Records excerpted from a collection
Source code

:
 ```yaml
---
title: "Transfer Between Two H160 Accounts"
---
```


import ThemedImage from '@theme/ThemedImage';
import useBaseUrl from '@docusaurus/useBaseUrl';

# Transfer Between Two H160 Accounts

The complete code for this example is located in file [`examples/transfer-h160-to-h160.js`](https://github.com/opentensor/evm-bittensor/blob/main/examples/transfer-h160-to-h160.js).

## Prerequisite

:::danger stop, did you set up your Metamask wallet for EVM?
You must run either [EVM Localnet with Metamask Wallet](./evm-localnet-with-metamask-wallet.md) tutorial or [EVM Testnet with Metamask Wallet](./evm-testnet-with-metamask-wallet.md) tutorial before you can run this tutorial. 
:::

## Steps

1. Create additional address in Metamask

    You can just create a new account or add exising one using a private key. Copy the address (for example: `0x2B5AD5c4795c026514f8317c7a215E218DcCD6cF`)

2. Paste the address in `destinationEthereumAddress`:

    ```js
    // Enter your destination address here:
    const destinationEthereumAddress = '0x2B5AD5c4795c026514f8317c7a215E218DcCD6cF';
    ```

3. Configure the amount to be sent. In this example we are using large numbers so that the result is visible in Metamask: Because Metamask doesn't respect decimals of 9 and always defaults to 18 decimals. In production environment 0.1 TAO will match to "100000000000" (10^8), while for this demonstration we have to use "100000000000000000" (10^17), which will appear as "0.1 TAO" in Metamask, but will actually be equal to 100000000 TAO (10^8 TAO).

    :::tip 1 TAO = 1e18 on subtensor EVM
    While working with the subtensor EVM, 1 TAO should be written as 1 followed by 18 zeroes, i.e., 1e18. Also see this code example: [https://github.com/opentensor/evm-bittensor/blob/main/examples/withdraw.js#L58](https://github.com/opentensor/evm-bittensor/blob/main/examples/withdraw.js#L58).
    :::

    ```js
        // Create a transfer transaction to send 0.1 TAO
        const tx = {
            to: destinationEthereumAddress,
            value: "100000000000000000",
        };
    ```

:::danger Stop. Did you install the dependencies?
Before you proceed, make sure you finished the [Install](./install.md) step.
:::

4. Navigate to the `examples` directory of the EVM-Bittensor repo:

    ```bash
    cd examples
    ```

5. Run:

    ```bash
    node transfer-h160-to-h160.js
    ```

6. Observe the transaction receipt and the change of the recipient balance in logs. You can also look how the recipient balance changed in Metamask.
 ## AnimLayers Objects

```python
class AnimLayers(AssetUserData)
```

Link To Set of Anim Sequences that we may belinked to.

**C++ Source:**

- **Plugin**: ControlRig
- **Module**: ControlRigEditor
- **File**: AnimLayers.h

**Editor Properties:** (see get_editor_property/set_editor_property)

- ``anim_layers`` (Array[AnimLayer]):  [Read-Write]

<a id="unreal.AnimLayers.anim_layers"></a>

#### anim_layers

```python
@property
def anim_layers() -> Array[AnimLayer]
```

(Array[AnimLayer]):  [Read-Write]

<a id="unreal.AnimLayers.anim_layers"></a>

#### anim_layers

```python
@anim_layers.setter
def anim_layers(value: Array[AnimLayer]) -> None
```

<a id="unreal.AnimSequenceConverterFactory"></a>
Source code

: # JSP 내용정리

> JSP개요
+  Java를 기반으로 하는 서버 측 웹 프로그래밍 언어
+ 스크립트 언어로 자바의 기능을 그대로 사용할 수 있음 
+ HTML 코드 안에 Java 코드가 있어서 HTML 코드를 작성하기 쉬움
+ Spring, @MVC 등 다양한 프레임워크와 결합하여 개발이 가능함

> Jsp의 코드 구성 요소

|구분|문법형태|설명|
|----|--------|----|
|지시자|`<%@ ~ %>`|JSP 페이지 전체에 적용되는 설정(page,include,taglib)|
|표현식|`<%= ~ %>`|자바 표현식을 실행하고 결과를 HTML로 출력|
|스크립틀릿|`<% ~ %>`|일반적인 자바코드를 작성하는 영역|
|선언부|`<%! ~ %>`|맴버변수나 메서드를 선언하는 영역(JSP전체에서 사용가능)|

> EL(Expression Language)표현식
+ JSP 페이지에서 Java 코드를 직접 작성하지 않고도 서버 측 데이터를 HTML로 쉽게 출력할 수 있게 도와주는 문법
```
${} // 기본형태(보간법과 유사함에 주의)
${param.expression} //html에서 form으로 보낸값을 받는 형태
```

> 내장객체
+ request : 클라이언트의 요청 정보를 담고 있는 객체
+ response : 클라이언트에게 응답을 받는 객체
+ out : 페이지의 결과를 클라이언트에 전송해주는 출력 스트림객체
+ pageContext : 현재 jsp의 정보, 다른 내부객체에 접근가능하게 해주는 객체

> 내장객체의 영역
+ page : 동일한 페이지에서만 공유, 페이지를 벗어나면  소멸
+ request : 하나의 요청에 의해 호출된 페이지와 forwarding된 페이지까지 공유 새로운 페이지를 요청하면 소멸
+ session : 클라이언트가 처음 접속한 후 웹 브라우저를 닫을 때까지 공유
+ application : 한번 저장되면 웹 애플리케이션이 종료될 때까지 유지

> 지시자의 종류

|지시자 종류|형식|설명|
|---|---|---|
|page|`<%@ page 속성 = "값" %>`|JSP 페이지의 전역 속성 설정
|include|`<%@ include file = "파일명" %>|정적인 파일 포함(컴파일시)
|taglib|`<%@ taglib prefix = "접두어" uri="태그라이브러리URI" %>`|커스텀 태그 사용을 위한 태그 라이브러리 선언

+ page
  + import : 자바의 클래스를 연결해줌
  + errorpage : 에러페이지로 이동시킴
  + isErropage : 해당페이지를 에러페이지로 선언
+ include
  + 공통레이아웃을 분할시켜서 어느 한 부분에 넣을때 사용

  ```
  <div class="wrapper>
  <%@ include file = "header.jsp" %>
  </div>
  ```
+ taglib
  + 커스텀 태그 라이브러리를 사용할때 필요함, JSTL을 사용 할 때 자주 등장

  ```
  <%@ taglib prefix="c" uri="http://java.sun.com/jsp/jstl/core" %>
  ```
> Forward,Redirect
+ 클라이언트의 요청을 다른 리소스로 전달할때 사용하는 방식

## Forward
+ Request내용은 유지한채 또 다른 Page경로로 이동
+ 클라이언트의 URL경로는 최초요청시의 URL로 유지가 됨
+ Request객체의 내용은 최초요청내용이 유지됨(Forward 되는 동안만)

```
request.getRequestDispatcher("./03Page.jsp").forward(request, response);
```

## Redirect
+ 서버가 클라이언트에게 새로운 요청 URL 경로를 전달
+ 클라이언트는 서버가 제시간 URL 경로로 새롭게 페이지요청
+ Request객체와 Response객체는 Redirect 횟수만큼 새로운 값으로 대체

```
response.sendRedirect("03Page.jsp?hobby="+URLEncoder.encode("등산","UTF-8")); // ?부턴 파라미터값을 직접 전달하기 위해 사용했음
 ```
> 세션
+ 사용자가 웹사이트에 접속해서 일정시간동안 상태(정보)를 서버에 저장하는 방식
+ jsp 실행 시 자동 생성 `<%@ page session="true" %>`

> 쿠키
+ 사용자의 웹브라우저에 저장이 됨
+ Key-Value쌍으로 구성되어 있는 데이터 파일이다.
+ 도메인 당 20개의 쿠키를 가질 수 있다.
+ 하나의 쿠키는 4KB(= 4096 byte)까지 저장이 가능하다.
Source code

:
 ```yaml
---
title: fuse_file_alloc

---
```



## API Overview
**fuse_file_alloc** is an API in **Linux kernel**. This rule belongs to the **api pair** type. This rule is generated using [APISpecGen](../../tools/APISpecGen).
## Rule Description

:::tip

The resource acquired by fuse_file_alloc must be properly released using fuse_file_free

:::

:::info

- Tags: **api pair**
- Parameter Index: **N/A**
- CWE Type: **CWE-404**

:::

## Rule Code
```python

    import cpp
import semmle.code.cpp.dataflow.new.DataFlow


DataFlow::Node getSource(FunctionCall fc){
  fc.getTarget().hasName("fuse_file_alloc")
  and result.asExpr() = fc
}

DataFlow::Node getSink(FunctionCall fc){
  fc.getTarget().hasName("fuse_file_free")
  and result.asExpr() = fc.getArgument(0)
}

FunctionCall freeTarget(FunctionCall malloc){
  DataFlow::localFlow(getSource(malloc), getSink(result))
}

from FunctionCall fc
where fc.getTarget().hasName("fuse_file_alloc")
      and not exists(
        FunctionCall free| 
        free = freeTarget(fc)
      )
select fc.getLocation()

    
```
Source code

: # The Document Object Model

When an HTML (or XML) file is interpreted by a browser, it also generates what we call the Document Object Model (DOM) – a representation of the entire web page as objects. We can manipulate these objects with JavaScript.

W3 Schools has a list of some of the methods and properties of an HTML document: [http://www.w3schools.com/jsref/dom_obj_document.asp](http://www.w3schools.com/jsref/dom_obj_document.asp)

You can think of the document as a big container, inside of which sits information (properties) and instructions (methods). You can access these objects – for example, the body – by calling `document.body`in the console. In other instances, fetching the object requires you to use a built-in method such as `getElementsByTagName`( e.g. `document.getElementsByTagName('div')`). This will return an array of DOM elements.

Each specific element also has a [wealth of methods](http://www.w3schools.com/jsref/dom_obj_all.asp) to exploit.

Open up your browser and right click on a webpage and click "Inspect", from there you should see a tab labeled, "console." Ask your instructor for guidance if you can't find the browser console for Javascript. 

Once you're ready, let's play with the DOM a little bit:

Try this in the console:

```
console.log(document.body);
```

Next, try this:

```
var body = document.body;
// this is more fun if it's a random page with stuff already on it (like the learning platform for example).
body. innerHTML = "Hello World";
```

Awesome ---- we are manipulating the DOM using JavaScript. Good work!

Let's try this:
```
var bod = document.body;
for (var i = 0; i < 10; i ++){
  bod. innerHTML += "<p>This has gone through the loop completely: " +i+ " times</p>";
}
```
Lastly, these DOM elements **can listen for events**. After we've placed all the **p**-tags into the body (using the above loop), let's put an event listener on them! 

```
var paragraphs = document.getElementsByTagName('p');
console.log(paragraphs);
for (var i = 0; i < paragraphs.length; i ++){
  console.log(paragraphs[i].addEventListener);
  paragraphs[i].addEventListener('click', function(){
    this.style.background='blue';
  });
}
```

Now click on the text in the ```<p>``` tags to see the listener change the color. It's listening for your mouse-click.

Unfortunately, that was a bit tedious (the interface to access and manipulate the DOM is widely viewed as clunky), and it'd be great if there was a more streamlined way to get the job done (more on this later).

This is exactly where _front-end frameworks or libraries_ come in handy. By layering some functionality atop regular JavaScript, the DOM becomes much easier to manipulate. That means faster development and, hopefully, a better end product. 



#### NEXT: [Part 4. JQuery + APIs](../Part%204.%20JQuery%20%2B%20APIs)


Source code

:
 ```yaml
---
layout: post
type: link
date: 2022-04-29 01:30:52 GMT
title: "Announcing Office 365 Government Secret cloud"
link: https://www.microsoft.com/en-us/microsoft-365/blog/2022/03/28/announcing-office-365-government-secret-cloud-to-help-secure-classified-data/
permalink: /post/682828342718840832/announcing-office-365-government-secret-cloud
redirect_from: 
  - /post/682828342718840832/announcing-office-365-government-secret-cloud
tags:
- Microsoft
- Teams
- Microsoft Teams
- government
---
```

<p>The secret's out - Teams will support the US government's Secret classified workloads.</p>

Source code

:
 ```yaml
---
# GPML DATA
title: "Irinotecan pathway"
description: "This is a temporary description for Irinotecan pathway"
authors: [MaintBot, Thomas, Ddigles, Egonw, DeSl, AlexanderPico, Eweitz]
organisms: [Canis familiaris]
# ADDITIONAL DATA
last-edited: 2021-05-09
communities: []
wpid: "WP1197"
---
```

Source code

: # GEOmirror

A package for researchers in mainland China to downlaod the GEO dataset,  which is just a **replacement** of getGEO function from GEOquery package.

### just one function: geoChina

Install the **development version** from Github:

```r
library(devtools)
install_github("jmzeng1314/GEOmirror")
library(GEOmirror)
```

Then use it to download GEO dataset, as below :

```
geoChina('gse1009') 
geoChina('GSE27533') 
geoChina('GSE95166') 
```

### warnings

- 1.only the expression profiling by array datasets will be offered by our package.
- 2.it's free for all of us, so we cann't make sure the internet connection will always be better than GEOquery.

- **Exercise aim**
Each line above that contains the word "title" must be copied.

- **Answer to this task**
title: "Transfer Between Two H160 Accounts"
title: fuse_file_alloc
title: "Announcing Office 365 Government Secret cloud"
title: "Irinotecan pathway"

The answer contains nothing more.